Chombo and GRTresna require the follow libraries/packages/software

• GNU Make (make)
  • Note that this should pretty much always be installed on any Unix-like (e.g. Linux/macOS) system so you shouldn't need to worry about this one
• C shell (csh)
  • This is usually installed on clusters but may need to be installed on home systems
• Perl (perl)
  • Again this should be installed on most Unix-like systems.
• C++ compiler
  • We support GCC, the Intel C++ Classic Compiler and compilers based on the LLVM infrastructure (include Clang and the Intel oneAPI DPC++/C++ Compiler).
  • GRTresna uses some C++14 features so you need a new enough version:
    • Intel Classic v17 and greater, and GCC v5 and greater have full C++14 support.
    • Slightly older versions with partial C++14 support may work too but we cannot guarantee they will continue to do so.
  • Note that the Intel compiler uses the standard library headers from GCC by default so you will also need to ensure you have a new enough version of GCC if you wish to compile with the Intel compiler.
• Fortran compiler
  • It's probably a good idea to choose the version/type corresponding to the C++ compiler.
  • GRTresna does not use Fortran.
  • Chombo uses a heavily macroed version of Fortran77 (called Chombo Fortran) which is preprocessed by the C preprocessor into compliant Fortran code.
• MPI
  • This isn't compulsory if you are just installing on your own computer to run small tests but is necessary to run any larger simulations since it is the main way in which GRTresna/Chombo is parallelised.
  • Make sure it is compatible with your C++ compiler (you will need to provide the MPI wrapper to the C++ compiler e.g. mpicxx).
• HDF5
  • Again this isn't strictly compulsory but it is the file format GRTresna writes 3D data in so you will probably want it.
  • If building without MPI, you only need a serial version of HDF5.
  • If building with MPI, then you will need a serial version and a parallel version compatible with your MPI library.
• BLAS (Basic Linear Algebra Subprograms) and LAPACK (Linear Algebra Package) or Intel MKL (Math Kernel Library)
  • Intel's MKL library provides both BLAS and LAPACK routines and usually comes with the Intel compiler. If you wish to use Intel MKL with another compiler (e.g. GCC), then you can use the Intel MKL Link Line Advisor to determine the necessary flags to add to the Makefile variables described on the Compiling Chombo page.
  • It is important to link with serial (i.e. non-threaded) versions of these libraries as you may run into problems otherwise.
    • For Intel MKL with the Intel compiler, this is done by using the -mkl=sequential or -qmkl=sequential (with newer versions) flag.
    • On newer Cray systems with LibSci (which provides BLAS/LAPACK), if using OpenMP (and therefore the -fopenmp flag) it will link with the threaded version of LibSci by default. To circumvent this, one can set the environment variable

      export PE_LIBSCI_OMP_REQUIRES_openmp=""
      

      after loading the relevant cray-libsci module.

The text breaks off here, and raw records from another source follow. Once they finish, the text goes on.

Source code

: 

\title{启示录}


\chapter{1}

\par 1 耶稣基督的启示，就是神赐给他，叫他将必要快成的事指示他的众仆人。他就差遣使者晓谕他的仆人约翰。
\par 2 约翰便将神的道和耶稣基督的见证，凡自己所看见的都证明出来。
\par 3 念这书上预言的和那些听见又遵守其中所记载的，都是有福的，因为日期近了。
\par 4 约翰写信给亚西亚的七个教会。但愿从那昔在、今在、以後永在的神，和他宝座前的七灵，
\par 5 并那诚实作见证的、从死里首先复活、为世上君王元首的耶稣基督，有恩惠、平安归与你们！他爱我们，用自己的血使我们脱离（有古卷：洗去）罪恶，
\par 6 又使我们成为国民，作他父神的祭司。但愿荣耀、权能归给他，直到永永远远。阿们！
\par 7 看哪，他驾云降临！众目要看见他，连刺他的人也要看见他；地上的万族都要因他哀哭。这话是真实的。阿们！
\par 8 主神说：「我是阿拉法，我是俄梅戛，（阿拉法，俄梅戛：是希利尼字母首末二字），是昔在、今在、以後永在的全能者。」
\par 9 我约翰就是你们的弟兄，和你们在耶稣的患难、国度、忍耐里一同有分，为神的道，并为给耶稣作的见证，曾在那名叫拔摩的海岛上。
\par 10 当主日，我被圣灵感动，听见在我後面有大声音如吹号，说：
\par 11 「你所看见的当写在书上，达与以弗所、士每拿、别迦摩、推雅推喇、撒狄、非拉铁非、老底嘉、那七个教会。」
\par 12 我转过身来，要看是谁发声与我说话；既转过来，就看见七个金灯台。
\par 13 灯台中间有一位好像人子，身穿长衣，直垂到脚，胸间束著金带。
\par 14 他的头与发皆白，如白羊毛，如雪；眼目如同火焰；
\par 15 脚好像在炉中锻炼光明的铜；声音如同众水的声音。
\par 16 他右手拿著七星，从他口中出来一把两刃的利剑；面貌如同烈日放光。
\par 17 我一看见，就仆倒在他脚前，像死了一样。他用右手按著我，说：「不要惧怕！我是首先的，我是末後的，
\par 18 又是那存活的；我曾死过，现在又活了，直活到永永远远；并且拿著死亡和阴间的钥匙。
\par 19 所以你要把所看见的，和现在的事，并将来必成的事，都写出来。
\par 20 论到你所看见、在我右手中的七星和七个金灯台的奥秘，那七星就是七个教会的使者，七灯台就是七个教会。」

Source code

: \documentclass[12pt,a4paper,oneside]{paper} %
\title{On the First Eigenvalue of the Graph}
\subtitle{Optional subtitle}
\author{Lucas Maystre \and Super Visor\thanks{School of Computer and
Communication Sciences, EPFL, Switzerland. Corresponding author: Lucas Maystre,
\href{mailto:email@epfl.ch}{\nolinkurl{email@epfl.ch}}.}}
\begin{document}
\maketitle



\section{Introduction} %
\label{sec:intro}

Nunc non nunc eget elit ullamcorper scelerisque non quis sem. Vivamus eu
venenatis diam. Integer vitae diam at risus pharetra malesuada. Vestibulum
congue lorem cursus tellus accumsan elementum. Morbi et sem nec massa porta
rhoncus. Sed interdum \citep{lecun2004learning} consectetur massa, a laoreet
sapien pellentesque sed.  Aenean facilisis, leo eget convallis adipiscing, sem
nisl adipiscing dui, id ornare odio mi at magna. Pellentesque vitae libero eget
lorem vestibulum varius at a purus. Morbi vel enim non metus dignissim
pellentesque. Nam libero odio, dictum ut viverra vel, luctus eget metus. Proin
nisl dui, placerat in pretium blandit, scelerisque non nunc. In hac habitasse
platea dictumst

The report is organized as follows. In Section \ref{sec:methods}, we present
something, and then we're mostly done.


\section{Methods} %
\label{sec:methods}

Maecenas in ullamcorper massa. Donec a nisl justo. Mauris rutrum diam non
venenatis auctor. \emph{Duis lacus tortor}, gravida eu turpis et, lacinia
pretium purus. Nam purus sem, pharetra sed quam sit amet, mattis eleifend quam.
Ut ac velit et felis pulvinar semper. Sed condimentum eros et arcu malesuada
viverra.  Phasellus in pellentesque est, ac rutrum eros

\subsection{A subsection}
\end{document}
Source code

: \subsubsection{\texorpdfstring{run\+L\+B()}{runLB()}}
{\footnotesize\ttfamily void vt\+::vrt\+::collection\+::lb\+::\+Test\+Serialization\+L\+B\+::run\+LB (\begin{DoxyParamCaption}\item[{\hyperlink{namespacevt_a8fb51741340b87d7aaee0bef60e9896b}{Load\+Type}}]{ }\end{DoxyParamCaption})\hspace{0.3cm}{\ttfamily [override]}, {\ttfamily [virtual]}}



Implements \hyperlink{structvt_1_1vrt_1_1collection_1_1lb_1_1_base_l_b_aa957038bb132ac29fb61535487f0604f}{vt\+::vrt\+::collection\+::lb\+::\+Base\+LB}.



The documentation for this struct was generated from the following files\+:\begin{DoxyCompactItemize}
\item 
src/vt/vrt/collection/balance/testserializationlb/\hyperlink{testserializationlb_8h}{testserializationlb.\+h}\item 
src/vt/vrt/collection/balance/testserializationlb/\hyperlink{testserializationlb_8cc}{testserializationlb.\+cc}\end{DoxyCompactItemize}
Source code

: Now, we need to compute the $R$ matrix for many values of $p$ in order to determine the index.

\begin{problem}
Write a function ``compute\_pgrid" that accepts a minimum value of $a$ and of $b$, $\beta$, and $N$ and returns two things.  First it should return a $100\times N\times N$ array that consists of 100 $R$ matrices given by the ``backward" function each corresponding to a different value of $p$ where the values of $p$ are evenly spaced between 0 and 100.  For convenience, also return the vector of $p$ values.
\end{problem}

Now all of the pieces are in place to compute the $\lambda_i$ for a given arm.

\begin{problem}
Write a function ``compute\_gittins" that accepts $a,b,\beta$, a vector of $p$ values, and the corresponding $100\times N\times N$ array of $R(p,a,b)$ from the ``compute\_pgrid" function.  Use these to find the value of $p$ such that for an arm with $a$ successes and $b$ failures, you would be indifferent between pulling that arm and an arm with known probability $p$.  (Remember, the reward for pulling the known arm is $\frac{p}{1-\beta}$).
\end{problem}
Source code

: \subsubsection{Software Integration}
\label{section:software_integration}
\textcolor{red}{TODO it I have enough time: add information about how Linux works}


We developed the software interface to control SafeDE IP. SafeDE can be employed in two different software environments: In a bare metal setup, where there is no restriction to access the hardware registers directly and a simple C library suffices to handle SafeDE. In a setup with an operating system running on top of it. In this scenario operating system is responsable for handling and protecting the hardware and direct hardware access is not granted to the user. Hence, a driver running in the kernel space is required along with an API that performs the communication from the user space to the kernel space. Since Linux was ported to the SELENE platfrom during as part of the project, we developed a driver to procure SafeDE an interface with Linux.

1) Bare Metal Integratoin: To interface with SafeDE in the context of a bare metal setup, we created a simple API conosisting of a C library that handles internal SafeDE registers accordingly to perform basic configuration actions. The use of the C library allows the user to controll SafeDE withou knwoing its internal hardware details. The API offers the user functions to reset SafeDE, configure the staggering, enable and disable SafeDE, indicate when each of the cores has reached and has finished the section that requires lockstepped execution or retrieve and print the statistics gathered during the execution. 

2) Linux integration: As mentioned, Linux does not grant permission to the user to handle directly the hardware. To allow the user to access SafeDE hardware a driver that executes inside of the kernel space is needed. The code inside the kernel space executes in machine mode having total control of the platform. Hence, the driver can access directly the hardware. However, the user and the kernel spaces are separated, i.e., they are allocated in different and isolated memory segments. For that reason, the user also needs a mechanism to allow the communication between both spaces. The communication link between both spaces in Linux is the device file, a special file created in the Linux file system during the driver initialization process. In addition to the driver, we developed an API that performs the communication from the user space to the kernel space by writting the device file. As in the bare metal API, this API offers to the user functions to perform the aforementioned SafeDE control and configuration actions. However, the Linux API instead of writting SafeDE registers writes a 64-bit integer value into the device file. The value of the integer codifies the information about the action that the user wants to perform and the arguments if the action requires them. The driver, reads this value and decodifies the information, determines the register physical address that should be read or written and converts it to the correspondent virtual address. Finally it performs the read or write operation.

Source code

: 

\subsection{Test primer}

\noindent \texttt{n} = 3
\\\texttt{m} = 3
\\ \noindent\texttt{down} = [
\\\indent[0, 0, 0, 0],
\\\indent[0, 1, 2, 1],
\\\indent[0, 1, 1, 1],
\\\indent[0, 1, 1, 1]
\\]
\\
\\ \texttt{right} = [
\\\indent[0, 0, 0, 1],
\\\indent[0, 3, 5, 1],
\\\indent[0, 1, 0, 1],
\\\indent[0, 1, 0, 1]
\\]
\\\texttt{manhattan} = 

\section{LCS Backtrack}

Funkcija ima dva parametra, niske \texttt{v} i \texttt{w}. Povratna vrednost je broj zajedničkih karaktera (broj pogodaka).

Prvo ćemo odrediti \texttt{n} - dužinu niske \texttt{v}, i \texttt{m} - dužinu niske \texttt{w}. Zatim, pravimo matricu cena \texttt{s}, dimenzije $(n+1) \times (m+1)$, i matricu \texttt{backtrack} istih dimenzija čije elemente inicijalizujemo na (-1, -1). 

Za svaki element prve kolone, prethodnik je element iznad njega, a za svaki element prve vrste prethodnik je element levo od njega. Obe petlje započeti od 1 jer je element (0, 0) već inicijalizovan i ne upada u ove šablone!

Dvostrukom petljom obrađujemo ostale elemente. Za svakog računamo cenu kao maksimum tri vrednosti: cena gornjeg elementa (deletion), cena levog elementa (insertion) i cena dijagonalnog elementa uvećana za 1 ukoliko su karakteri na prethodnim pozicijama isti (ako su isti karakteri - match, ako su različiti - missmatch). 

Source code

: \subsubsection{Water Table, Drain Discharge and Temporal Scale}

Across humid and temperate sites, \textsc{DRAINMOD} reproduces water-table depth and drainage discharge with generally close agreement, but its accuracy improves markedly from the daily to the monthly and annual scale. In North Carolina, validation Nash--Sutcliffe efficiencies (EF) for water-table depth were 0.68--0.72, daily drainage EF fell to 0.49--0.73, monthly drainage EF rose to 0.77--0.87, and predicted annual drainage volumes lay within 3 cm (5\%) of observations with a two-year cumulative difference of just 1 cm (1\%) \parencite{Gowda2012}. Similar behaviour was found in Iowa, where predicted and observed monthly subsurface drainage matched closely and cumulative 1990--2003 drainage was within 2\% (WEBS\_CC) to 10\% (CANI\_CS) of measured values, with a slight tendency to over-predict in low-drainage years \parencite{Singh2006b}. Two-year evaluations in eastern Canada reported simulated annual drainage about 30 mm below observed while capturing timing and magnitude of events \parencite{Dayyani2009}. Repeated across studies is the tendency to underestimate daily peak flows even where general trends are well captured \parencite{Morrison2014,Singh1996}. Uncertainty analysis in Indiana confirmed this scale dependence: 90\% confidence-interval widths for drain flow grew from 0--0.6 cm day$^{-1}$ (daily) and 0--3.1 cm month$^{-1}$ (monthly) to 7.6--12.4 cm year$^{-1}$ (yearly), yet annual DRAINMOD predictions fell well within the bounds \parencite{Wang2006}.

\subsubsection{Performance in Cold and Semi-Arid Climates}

If you are trying to compile on your own computer, then we strongly recommend that you use a package manager to install them (e.g. apt on Ubuntu/Debian or Homebrew on macOS). For example, to install the LAPACK Library on Ubuntu, you would run the command sudo apt install liblapack-dev.

Many computer clusters use some form of modules command to control the environment. They will probably have all the prerequisites installed above but you will need to manually load them (and unload any preloaded conflicting ones). Here are some useful module commands:

• module avail [<name>]
  • What modules are available/available with name <name>?
• module [un]load <module name>
  • Load/unload a module.
• module swap <old module> <new module>
  • Swap <old module> for <new module>.
• module list
  • What modules are loaded currently?
• module display <module name>
  • Tell me more about <module name>: how does it change the environment?

Some newer clusters use spack to manage the installation of modules. On these systems, modules installed with spack will typically be appended by a 7 character hash (e.g. hdf5-1.10.4-gcc-5.4.0-7zl2gou on the CSD3 cluster). If there are multiple modules with similar names that only differ by their hash, you can can query the dependencies with the command spack find -lvd <name>.